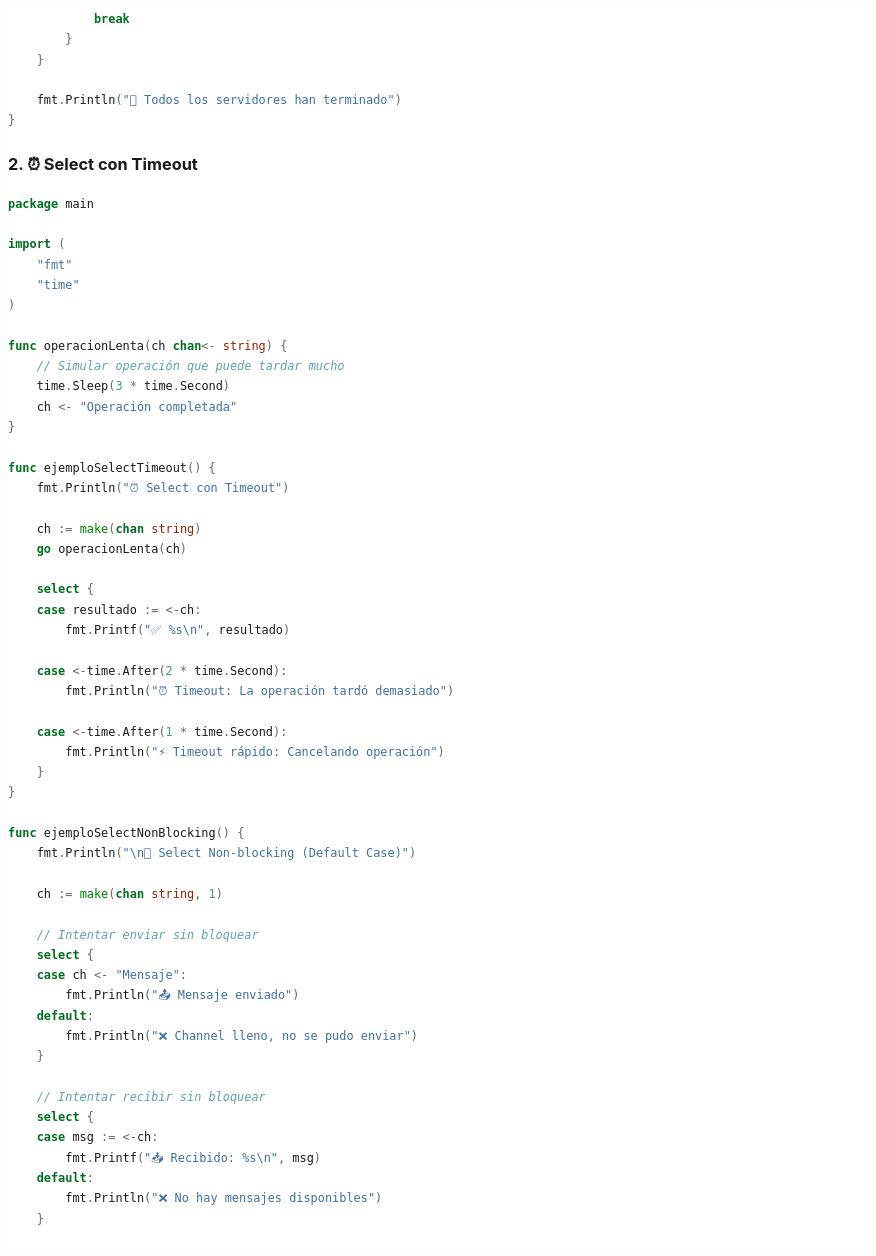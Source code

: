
 ```go
            break
        }
    }
    
    fmt.Println("🏁 Todos los servidores han terminado")
}
```

### 2. ⏰ Select con Timeout

```go
package main

import (
    "fmt"
    "time"
)

func operacionLenta(ch chan<- string) {
    // Simular operación que puede tardar mucho
    time.Sleep(3 * time.Second)
    ch <- "Operación completada"
}

func ejemploSelectTimeout() {
    fmt.Println("⏰ Select con Timeout")
    
    ch := make(chan string)
    go operacionLenta(ch)
    
    select {
    case resultado := <-ch:
        fmt.Printf("✅ %s\n", resultado)
        
    case <-time.After(2 * time.Second):
        fmt.Println("⏰ Timeout: La operación tardó demasiado")
        
    case <-time.After(1 * time.Second):
        fmt.Println("⚡ Timeout rápido: Cancelando operación")
    }
}

func ejemploSelectNonBlocking() {
    fmt.Println("\n🚫 Select Non-blocking (Default Case)")
    
    ch := make(chan string, 1)
    
    // Intentar enviar sin bloquear
    select {
    case ch <- "Mensaje":
        fmt.Println("📤 Mensaje enviado")
    default:
        fmt.Println("❌ Channel lleno, no se pudo enviar")
    }
    
    // Intentar recibir sin bloquear
    select {
    case msg := <-ch:
        fmt.Printf("📥 Recibido: %s\n", msg)
    default:
        fmt.Println("❌ No hay mensajes disponibles")
    }
    
```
+-------+
#### Task description
Copy only the lines in the listing that contain "make".

#### Problem solution
    ch := make(chan string)
    ch := make(chan string, 1)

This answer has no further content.